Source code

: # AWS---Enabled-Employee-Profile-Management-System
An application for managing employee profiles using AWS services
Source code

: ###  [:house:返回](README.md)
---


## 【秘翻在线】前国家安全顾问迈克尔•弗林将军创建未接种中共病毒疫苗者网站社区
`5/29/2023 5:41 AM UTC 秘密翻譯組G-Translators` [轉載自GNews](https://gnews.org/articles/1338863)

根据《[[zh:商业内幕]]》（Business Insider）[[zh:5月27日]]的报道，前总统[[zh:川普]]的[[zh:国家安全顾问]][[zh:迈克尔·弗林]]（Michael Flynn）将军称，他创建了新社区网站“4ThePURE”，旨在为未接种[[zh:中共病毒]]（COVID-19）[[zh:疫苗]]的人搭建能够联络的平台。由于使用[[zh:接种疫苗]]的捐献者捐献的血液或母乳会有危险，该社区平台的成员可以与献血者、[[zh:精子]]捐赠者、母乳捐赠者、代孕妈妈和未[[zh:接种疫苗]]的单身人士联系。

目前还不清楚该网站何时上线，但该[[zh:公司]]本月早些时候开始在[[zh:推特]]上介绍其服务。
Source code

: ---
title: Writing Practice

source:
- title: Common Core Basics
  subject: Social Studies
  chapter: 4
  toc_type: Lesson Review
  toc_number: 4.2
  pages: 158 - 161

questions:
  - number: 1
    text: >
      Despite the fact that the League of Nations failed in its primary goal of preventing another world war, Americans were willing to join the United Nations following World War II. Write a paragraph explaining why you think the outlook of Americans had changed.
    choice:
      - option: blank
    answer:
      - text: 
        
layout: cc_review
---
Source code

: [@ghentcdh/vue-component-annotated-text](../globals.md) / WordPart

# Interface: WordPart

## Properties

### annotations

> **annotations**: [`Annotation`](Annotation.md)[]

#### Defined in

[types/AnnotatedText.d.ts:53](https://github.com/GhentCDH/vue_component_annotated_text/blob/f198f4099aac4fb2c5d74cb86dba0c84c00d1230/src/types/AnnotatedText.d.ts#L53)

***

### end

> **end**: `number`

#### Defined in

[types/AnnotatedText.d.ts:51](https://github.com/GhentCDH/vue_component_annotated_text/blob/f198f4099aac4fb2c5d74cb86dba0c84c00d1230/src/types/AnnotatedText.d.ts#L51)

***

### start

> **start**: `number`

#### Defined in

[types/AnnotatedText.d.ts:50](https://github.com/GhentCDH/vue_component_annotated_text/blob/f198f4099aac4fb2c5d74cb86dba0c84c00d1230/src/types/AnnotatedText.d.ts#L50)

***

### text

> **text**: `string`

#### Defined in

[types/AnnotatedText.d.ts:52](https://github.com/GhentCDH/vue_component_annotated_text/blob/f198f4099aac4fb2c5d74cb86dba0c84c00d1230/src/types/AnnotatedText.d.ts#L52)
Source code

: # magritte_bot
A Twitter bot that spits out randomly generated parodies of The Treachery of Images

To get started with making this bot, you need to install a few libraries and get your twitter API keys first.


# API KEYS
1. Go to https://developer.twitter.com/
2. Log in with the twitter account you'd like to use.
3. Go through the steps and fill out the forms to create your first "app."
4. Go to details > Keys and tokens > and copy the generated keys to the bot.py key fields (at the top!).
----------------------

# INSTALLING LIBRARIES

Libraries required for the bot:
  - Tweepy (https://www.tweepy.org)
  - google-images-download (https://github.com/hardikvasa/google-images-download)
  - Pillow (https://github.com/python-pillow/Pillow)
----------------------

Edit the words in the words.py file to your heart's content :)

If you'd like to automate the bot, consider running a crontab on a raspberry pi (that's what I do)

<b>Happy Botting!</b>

**Assigned task**
Exactly as they appear above, copy out all the records.

**Response area**
Source code

: # AWS---Enabled-Employee-Profile-Management-System
An application for managing employee profiles using AWS services
Source code

: ###  [:house:返回](README.md)
---


## 【秘翻在线】前国家安全顾问迈克尔•弗林将军创建未接种中共病毒疫苗者网站社区
`5/29/2023 5:41 AM UTC 秘密翻譯組G-Translators` [轉載自GNews](https://gnews.org/articles/1338863)

根据《[[zh:商业内幕]]》（Business Insider）[[zh:5月27日]]的报道，前总统[[zh:川普]]的[[zh:国家安全顾问]][[zh:迈克尔·弗林]]（Michael Flynn）将军称，他创建了新社区网站“4ThePURE”，旨在为未接种[[zh:中共病毒]]（COVID-19）[[zh:疫苗]]的人搭建能够联络的平台。由于使用[[zh:接种疫苗]]的捐献者捐献的血液或母乳会有危险，该社区平台的成员可以与献血者、[[zh:精子]]捐赠者、母乳捐赠者、代孕妈妈和未[[zh:接种疫苗]]的单身人士联系。

目前还不清楚该网站何时上线，但该[[zh:公司]]本月早些时候开始在[[zh:推特]]上介绍其服务。
Source code

: ---
title: Writing Practice

source:
- title: Common Core Basics
  subject: Social Studies
  chapter: 4
  toc_type: Lesson Review
  toc_number: 4.2
  pages: 158 - 161

questions:
  - number: 1
    text: >
      Despite the fact that the League of Nations failed in its primary goal of preventing another world war, Americans were willing to join the United Nations following World War II. Write a paragraph explaining why you think the outlook of Americans had changed.
    choice:
      - option: blank
    answer:
      - text: 
        
layout: cc_review
---
Source code

: [@ghentcdh/vue-component-annotated-text](../globals.md) / WordPart

# Interface: WordPart

## Properties

### annotations

> **annotations**: [`Annotation`](Annotation.md)[]

#### Defined in

[types/AnnotatedText.d.ts:53](https://github.com/GhentCDH/vue_component_annotated_text/blob/f198f4099aac4fb2c5d74cb86dba0c84c00d1230/src/types/AnnotatedText.d.ts#L53)

***

### end

> **end**: `number`

#### Defined in

[types/AnnotatedText.d.ts:51](https://github.com/GhentCDH/vue_component_annotated_text/blob/f198f4099aac4fb2c5d74cb86dba0c84c00d1230/src/types/AnnotatedText.d.ts#L51)

***

### start

> **start**: `number`

#### Defined in

[types/AnnotatedText.d.ts:50](https://github.com/GhentCDH/vue_component_annotated_text/blob/f198f4099aac4fb2c5d74cb86dba0c84c00d1230/src/types/AnnotatedText.d.ts#L50)

***

### text

> **text**: `string`

#### Defined in

[types/AnnotatedText.d.ts:52](https://github.com/GhentCDH/vue_component_annotated_text/blob/f198f4099aac4fb2c5d74cb86dba0c84c00d1230/src/types/AnnotatedText.d.ts#L52)
Source code

: # magritte_bot
A Twitter bot that spits out randomly generated parodies of The Treachery of Images

To get started with making this bot, you need to install a few libraries and get your twitter API keys first.


# API KEYS
1. Go to https://developer.twitter.com/
2. Log in with the twitter account you'd like to use.
3. Go through the steps and fill out the forms to create your first "app."
4. Go to details > Keys and tokens > and copy the generated keys to the bot.py key fields (at the top!).
----------------------

# INSTALLING LIBRARIES

Libraries required for the bot:
  - Tweepy (https://www.tweepy.org)
  - google-images-download (https://github.com/hardikvasa/google-images-download)
  - Pillow (https://github.com/python-pillow/Pillow)
----------------------

Edit the words in the words.py file to your heart's content :)

If you'd like to automate the bot, consider running a crontab on a raspberry pi (that's what I do)

<b>Happy Botting!</b>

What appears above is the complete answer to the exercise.